Bien sûr, il n'est pas ici question de prises de participation majoritaires et les jeunes pousses s'empressent de se montrer rassurantes face aux Cassandres qui prédisent l'envahissement d'entreprises technologiques étrangères avides de capturer les données personnelles des consommateurs. Sur ce sujet, il faut être clair : le risque n'est probablement pas aussi critique qu'on l'imagine généralement et un danger autrement plus imminent et tout aussi stratégique transparaît derrière ces annonces.
En effet, la véritable question que soulève l'arrivée tonitruante de Tencent sur la scène FinTech française est, en creux, la place que lui abandonnent les acteurs locaux du capital-risque (y compris à l'échelle européenne, incidemment).
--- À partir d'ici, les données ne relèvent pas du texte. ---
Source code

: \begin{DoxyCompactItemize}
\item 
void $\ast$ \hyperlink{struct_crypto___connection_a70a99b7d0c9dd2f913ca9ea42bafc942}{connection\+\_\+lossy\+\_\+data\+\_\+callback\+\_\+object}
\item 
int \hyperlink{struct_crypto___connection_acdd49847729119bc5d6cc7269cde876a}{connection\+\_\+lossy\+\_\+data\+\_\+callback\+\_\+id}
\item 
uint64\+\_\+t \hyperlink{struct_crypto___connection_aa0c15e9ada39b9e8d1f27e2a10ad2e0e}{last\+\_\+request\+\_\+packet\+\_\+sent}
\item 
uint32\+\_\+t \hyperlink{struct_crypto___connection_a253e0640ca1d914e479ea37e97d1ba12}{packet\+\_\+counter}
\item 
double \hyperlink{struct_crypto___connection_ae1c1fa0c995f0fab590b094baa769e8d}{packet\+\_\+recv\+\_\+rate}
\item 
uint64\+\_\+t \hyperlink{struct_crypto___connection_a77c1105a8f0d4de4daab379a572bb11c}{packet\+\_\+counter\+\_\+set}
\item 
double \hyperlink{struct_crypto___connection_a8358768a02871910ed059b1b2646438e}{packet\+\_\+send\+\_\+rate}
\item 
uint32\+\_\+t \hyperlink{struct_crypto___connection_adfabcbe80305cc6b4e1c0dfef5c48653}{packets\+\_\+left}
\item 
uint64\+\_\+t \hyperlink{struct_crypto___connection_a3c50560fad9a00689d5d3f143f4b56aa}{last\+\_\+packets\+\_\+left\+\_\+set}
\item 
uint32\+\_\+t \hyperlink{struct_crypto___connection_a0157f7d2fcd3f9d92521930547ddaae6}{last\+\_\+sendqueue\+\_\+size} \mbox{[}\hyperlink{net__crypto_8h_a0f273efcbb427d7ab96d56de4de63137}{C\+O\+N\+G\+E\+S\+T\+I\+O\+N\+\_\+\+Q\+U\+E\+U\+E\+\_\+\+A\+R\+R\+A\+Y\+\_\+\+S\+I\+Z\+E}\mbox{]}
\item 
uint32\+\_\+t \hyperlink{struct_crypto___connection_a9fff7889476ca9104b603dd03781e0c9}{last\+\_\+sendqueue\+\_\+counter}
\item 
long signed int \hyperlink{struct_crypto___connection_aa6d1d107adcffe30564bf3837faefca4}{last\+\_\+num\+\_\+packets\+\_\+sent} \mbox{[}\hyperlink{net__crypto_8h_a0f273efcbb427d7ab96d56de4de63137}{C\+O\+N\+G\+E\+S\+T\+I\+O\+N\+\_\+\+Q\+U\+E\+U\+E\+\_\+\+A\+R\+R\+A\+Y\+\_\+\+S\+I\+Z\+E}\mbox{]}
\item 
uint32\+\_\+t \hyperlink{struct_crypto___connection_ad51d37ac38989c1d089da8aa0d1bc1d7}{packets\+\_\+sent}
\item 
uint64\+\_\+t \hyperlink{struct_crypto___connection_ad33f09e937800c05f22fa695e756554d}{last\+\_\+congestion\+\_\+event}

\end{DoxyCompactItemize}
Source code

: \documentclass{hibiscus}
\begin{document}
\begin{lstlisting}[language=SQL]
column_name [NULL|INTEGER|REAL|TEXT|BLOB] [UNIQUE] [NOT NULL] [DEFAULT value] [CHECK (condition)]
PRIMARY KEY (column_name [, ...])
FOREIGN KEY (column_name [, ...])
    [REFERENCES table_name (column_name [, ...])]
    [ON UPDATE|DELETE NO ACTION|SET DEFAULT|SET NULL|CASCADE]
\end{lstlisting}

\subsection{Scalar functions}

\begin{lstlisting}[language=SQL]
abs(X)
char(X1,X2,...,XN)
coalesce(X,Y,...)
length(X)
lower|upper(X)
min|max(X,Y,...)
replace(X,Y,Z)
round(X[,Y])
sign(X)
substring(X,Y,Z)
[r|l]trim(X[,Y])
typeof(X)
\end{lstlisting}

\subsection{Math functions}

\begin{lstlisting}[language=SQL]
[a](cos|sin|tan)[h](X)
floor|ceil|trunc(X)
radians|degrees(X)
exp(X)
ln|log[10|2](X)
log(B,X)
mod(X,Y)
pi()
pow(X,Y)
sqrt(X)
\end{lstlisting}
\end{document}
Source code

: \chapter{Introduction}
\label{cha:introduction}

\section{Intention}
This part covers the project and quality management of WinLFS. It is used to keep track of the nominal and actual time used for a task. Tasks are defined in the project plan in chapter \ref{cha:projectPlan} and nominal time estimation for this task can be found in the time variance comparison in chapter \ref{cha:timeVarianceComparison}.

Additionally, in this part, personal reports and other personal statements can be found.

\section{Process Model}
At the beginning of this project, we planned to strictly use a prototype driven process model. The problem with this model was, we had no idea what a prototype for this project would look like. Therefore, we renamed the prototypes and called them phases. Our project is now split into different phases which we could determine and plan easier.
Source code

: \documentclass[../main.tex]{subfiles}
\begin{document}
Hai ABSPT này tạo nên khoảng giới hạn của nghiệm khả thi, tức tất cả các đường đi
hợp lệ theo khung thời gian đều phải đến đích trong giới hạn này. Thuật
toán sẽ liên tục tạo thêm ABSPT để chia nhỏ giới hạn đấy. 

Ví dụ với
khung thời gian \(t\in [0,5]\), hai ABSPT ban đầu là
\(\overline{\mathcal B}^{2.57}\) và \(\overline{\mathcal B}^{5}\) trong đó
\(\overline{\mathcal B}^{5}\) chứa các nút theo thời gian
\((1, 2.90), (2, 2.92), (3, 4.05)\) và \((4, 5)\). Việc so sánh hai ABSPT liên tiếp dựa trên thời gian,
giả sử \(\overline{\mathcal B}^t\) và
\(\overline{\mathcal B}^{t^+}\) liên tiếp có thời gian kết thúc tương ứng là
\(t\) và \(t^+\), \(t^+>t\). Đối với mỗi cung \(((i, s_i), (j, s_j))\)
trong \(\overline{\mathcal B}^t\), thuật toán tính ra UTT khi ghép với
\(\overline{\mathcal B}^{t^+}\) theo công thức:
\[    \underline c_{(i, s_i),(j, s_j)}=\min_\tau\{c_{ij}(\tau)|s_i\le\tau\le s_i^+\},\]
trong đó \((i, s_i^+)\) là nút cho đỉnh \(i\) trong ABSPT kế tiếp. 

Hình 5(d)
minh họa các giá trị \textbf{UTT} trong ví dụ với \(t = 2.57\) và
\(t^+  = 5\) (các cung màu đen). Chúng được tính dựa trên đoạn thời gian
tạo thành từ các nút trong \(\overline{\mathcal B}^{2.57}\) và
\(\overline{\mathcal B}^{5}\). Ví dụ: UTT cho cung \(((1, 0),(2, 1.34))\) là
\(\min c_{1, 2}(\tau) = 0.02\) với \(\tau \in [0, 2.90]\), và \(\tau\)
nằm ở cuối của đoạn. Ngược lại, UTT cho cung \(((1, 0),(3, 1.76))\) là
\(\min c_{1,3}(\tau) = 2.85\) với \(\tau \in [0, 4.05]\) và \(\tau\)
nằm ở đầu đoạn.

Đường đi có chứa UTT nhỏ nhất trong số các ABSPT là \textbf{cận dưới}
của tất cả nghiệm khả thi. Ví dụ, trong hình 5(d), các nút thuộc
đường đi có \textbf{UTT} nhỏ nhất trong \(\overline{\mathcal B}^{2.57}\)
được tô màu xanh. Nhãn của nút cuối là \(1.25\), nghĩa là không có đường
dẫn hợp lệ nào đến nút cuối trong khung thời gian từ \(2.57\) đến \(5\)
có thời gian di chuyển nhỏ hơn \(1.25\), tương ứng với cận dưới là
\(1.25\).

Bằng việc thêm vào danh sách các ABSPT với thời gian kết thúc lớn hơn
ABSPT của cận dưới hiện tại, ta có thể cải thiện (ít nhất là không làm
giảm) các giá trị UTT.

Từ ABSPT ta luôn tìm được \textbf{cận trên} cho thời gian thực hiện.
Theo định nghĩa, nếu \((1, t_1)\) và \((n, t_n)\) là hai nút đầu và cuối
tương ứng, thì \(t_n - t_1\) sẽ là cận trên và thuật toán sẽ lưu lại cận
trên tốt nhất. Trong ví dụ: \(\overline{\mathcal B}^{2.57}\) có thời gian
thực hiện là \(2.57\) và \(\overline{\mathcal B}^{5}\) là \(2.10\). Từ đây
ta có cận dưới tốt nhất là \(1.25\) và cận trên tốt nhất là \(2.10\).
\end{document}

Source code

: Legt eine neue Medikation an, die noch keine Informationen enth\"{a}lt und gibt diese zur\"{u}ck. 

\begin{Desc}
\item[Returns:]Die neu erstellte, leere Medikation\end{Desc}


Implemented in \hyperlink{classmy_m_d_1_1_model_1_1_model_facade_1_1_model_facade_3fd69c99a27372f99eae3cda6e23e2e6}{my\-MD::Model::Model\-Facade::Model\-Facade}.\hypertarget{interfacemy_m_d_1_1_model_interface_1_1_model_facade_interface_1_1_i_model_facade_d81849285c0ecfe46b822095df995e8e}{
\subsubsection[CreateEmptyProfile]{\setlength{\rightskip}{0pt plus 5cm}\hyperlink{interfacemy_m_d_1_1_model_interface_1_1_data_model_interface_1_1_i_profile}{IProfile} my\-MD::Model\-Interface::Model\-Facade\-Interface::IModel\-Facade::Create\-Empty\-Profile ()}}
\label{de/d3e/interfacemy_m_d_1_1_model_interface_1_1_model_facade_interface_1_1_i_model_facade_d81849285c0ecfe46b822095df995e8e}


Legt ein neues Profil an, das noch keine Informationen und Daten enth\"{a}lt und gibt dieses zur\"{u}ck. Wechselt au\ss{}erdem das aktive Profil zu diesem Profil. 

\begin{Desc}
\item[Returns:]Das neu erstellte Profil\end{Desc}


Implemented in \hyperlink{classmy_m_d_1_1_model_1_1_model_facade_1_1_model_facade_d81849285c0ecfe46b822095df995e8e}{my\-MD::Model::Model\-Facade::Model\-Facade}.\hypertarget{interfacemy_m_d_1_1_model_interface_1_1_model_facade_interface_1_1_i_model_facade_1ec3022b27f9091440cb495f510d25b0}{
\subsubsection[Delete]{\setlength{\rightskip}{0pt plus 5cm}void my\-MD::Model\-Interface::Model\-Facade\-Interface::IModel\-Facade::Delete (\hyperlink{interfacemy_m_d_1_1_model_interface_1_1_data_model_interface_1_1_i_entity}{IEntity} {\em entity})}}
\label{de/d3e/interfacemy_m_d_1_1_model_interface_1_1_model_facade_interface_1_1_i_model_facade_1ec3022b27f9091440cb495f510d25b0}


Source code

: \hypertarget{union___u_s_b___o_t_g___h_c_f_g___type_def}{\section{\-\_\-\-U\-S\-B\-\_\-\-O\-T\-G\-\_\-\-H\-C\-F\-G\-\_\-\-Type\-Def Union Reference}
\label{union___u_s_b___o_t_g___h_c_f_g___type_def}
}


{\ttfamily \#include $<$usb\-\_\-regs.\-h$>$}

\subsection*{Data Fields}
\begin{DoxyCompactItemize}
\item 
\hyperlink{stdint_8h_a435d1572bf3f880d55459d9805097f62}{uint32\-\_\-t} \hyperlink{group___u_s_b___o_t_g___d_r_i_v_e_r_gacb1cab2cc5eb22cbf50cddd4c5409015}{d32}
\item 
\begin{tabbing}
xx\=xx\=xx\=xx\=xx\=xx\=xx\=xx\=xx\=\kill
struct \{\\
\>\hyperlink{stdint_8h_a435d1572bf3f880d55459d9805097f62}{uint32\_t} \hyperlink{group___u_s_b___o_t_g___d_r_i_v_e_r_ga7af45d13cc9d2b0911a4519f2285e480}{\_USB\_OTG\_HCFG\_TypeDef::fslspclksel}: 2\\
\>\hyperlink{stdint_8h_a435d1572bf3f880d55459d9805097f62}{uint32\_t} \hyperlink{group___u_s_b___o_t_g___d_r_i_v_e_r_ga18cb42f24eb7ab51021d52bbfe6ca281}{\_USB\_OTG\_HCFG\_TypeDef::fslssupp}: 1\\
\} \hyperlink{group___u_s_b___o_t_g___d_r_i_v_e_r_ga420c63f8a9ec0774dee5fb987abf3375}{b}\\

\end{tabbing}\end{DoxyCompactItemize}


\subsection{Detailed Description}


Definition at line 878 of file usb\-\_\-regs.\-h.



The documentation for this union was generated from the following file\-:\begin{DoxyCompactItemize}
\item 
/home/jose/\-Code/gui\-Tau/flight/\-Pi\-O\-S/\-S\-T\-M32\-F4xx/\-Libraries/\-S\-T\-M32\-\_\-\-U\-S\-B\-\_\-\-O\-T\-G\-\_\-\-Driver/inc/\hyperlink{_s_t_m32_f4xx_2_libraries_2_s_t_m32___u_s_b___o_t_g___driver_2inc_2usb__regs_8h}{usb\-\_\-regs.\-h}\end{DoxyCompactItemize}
Car, si Lydia et Qonto se tournent vers le géant de l'empire du milieu, c'est certainement parce qu'elles rencontrent des difficultés à convaincre des investisseurs plus proches d'engager les dizaines de millions dont elles ont besoin pour poursuivre leur développement et leur expansion.
La triste réalité est que, dans un pays qui se gargarise de grandes intentions (portées, entre autres, par le mouvement de la French Tech), les lacunes de l'écosystème entrepreneurial sont toujours aussi béantes, sans aucun espoir d'amélioration à court ou moyen terme. L'envie de créer n'a jamais été aussi répandue parmi nos compatriotes, les (bonnes) idées germent à un rythme soutenu, les aventures aux premiers résultats prometteurs sont visibles… mais les sources de financement continuent à manquer.
N'exagérons rien. La situation a tendance à s'améliorer et quelques transactions significatives au cours des derniers mois le confirment. Il subsiste toutefois dans le milieu de l'investissement hexagonal une aversion au risque délétère. Ainsi, les projets qui ont le plus de chances de lever des fonds sont avant tout ceux qui adoptent un modèle B2B, de préférence à destination des grands groupes, dans lequel les cycles de vente sont longs mais qui est aisé à appréhender car résolument classique et maîtrisé.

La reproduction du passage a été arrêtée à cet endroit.